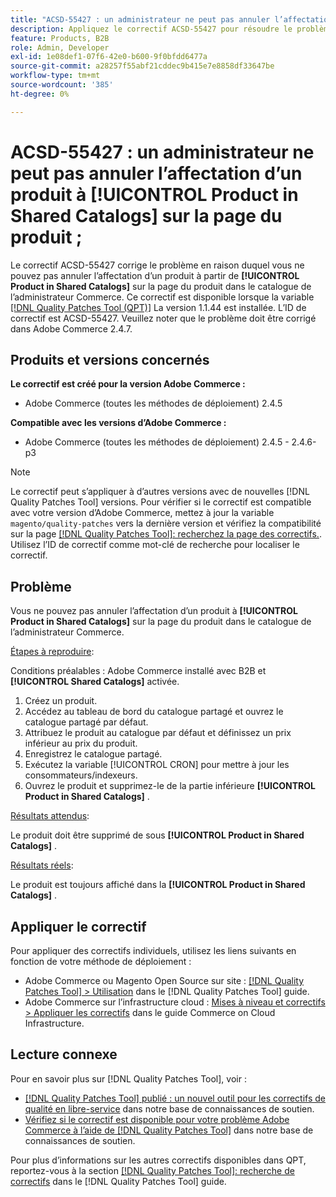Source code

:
 ```yaml
---
title: "ACSD-55427 : un administrateur ne peut pas annuler l’affectation d’un produit à partir de **[!UICONTROL Product in Shared Catalogs]** sur la page du produit"
description: Appliquez le correctif ACSD-55427 pour résoudre le problème Adobe Commerce en raison duquel un produit ne peut pas être annulé à partir de **[!UICONTROL Product in Shared Catalogs]**.
feature: Products, B2B
role: Admin, Developer
exl-id: 1e08def1-07f6-42e0-b600-9f0bfdd6477a
source-git-commit: a28257f55abf21cddec9b415e7e8858df33647be
workflow-type: tm+mt
source-wordcount: '385'
ht-degree: 0%

---
```


# ACSD-55427 : un administrateur ne peut pas annuler l’affectation d’un produit à **[!UICONTROL Product in Shared Catalogs]** sur la page du produit ;

Le correctif ACSD-55427 corrige le problème en raison duquel vous ne pouvez pas annuler l’affectation d’un produit à partir de **[!UICONTROL Product in Shared Catalogs]** sur la page du produit dans le catalogue de l’administrateur Commerce. Ce correctif est disponible lorsque la variable [[!DNL Quality Patches Tool (QPT)]](/help/announcements/adobe-commerce-announcements/magento-quality-patches-released-new-tool-to-self-serve-quality-patches.md) La version 1.1.44 est installée. L’ID de correctif est ACSD-55427. Veuillez noter que le problème doit être corrigé dans Adobe Commerce 2.4.7.

## Produits et versions concernés

**Le correctif est créé pour la version Adobe Commerce :**

* Adobe Commerce (toutes les méthodes de déploiement) 2.4.5

**Compatible avec les versions d’Adobe Commerce :**

* Adobe Commerce (toutes les méthodes de déploiement) 2.4.5 - 2.4.6-p3

>[!NOTE]
>
>Le correctif peut s’appliquer à d’autres versions avec de nouvelles [!DNL Quality Patches Tool] versions. Pour vérifier si le correctif est compatible avec votre version d’Adobe Commerce, mettez à jour la variable `magento/quality-patches` vers la dernière version et vérifiez la compatibilité sur la page [[!DNL Quality Patches Tool]: recherchez la page des correctifs.](https://experienceleague.adobe.com/tools/commerce-quality-patches/index.html). Utilisez l’ID de correctif comme mot-clé de recherche pour localiser le correctif.

## Problème

Vous ne pouvez pas annuler l’affectation d’un produit à **[!UICONTROL Product in Shared Catalogs]** sur la page du produit dans le catalogue de l’administrateur Commerce.

<u>Étapes à reproduire</u>:

Conditions préalables : Adobe Commerce installé avec B2B et **[!UICONTROL Shared Catalogs]** activée.
1. Créez un produit.
1. Accédez au tableau de bord du catalogue partagé et ouvrez le catalogue partagé par défaut.
1. Attribuez le produit au catalogue par défaut et définissez un prix inférieur au prix du produit.
1. Enregistrez le catalogue partagé.
1. Exécutez la variable [!UICONTROL CRON] pour mettre à jour les consommateurs/indexeurs.
1. Ouvrez le produit et supprimez-le de la partie inférieure **[!UICONTROL Product in Shared Catalogs]** .

<u>Résultats attendus</u>:

Le produit doit être supprimé de sous **[!UICONTROL Product in Shared Catalogs]** .

<u>Résultats réels</u>:

Le produit est toujours affiché dans la **[!UICONTROL Product in Shared Catalogs]** .

## Appliquer le correctif

Pour appliquer des correctifs individuels, utilisez les liens suivants en fonction de votre méthode de déploiement :

* Adobe Commerce ou Magento Open Source sur site : [[!DNL Quality Patches Tool] > Utilisation](https://experienceleague.adobe.com/docs/commerce-operations/tools/quality-patches-tool/usage.html) dans le [!DNL Quality Patches Tool] guide.
* Adobe Commerce sur l’infrastructure cloud : [Mises à niveau et correctifs > Appliquer les correctifs](https://experienceleague.adobe.com/docs/commerce-cloud-service/user-guide/develop/upgrade/apply-patches.html) dans le guide Commerce on Cloud Infrastructure.

## Lecture connexe

Pour en savoir plus sur [!DNL Quality Patches Tool], voir :

* [[!DNL Quality Patches Tool] publié : un nouvel outil pour les correctifs de qualité en libre-service](/help/announcements/adobe-commerce-announcements/magento-quality-patches-released-new-tool-to-self-serve-quality-patches.md) dans notre base de connaissances de soutien.
* [Vérifiez si le correctif est disponible pour votre problème Adobe Commerce à l’aide de [!DNL Quality Patches Tool]](/help/support-tools/patches-available-in-qpt-tool/check-patch-for-magento-issue-with-magento-quality-patches.md) dans notre base de connaissances de soutien.

Pour plus d’informations sur les autres correctifs disponibles dans QPT, reportez-vous à la section [[!DNL Quality Patches Tool]: recherche de correctifs](https://experienceleague.adobe.com/tools/commerce-quality-patches/index.html) dans le [!DNL Quality Patches Tool] guide.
● ● ●
* **REQUIREMENT**
From the records, copy out each line that includes the string "raison".

* **EXERCISE RESULT**
description: Appliquez le correctif ACSD-55427 pour résoudre le problème Adobe Commerce en raison duquel un produit ne peut pas être annulé à partir de **[!UICONTROL Product in Shared Catalogs]**.
Le correctif ACSD-55427 corrige le problème en raison duquel vous ne pouvez pas annuler l’affectation d’un produit à partir de **[!UICONTROL Product in Shared Catalogs]** sur la page du produit dans le catalogue de l’administrateur Commerce. Ce correctif est disponible lorsque la variable [[!DNL Quality Patches Tool (QPT)]](/help/announcements/adobe-commerce-announcements/magento-quality-patches-released-new-tool-to-self-serve-quality-patches.md) La version 1.1.44 est installée. L’ID de correctif est ACSD-55427. Veuillez noter que le problème doit être corrigé dans Adobe Commerce 2.4.7.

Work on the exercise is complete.